Entries supplied -
━━━━━━━━━━━━━━━━━━━━━━━━━━━━━━

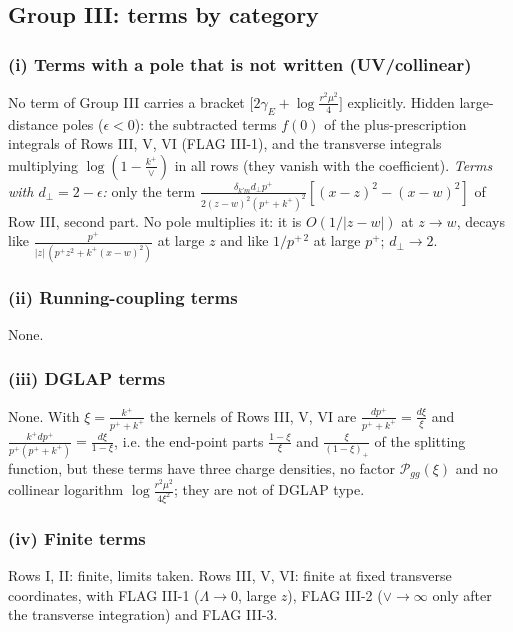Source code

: \documentclass[9pt]{article}
\numberwithin{equation}{section}
\begin{document}
\subsection{Group III: terms by category}
\subsubsection{(i) Terms with a pole that is not written (UV/collinear)}
\noindent No term of Group III carries a bracket $\big[2\gamma_{E}+\log\frac{r^{2}\mu^{2}}{4}\big]$ explicitly. Hidden large-distance poles ($\epsilon<0$): the subtracted terms $f(0)$ of the plus-prescription integrals of Rows III, V, VI (FLAG III-1), and the transverse integrals multiplying $\log(1-\frac{k^{+}}{\vee})$ in all rows (they vanish with the coefficient). \emph{Terms with $d_{\perp}=2-\epsilon$:} only the term $\frac{\delta_{k'm}d_{\perp}p^{+}}{2(z-w)^{2}(p^{+}+k^{+})^{2}}[(x-z)^{2}-(x-w)^{2}]$ of Row III, second part. No pole multiplies it: it is $O(1/|z-w|)$ at $z\to w$, decays like $\frac{p^{+}}{|z|\,(p^{+}z^{2}+k^{+}(x-w)^{2})}$ at large $z$ and like $1/p^{+\,2}$ at large $p^{+}$; $d_{\perp}\to2$.
\subsubsection{(ii) Running-coupling terms}
\noindent None.
\subsubsection{(iii) DGLAP terms}
\noindent None. With $\xi=\frac{k^{+}}{p^{+}+k^{+}}$ the kernels of Rows III, V, VI are $\frac{dp^{+}}{p^{+}+k^{+}}=\frac{d\xi}{\xi}$ and $\frac{k^{+}dp^{+}}{p^{+}(p^{+}+k^{+})}=\frac{d\xi}{1-\xi}$, i.e. the end-point parts $\frac{1-\xi}{\xi}$ and $\frac{\xi}{(1-\xi)_{+}}$ of the splitting function, but these terms have three charge densities, no factor $\mathcal P_{gg}(\xi)$ and no collinear logarithm $\log\frac{r^{2}\mu^{2}}{4\xi^{2}}$; they are not of DGLAP type.
\subsubsection{(iv) Finite terms}
\noindent Rows I, II: finite, limits taken. Rows III, V, VI: finite at fixed transverse coordinates, with FLAG III-1 ($\Lambda\to0$, large $z$), FLAG III-2 ($\vee\to\infty$ only after the transverse integration) and FLAG III-3.
\end{document}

━━━━━━━━━━━━━━━━━━━━━━━━━━━━━━

The task - Your reply must contain each entry exactly as written and no pictures.

Result -
Source code

: \documentclass[9pt]{article}
\numberwithin{equation}{section}
\begin{document}
\subsection{Group III: terms by category}
\subsubsection{(i) Terms with a pole that is not written (UV/collinear)}
\noindent No term of Group III carries a bracket $\big[2\gamma_{E}+\log\frac{r^{2}\mu^{2}}{4}\big]$ explicitly. Hidden large-distance poles ($\epsilon<0$): the subtracted terms $f(0)$ of the plus-prescription integrals of Rows III, V, VI (FLAG III-1), and the transverse integrals multiplying $\log(1-\frac{k^{+}}{\vee})$ in all rows (they vanish with the coefficient). \emph{Terms with $d_{\perp}=2-\epsilon$:} only the term $\frac{\delta_{k'm}d_{\perp}p^{+}}{2(z-w)^{2}(p^{+}+k^{+})^{2}}[(x-z)^{2}-(x-w)^{2}]$ of Row III, second part. No pole multiplies it: it is $O(1/|z-w|)$ at $z\to w$, decays like $\frac{p^{+}}{|z|\,(p^{+}z^{2}+k^{+}(x-w)^{2})}$ at large $z$ and like $1/p^{+\,2}$ at large $p^{+}$; $d_{\perp}\to2$.
\subsubsection{(ii) Running-coupling terms}
\noindent None.
\subsubsection{(iii) DGLAP terms}
\noindent None. With $\xi=\frac{k^{+}}{p^{+}+k^{+}}$ the kernels of Rows III, V, VI are $\frac{dp^{+}}{p^{+}+k^{+}}=\frac{d\xi}{\xi}$ and $\frac{k^{+}dp^{+}}{p^{+}(p^{+}+k^{+})}=\frac{d\xi}{1-\xi}$, i.e. the end-point parts $\frac{1-\xi}{\xi}$ and $\frac{\xi}{(1-\xi)_{+}}$ of the splitting function, but these terms have three charge densities, no factor $\mathcal P_{gg}(\xi)$ and no collinear logarithm $\log\frac{r^{2}\mu^{2}}{4\xi^{2}}$; they are not of DGLAP type.
\subsubsection{(iv) Finite terms}
\noindent Rows I, II: finite, limits taken. Rows III, V, VI: finite at fixed transverse coordinates, with FLAG III-1 ($\Lambda\to0$, large $z$), FLAG III-2 ($\vee\to\infty$ only after the transverse integration) and FLAG III-3.
\end{document}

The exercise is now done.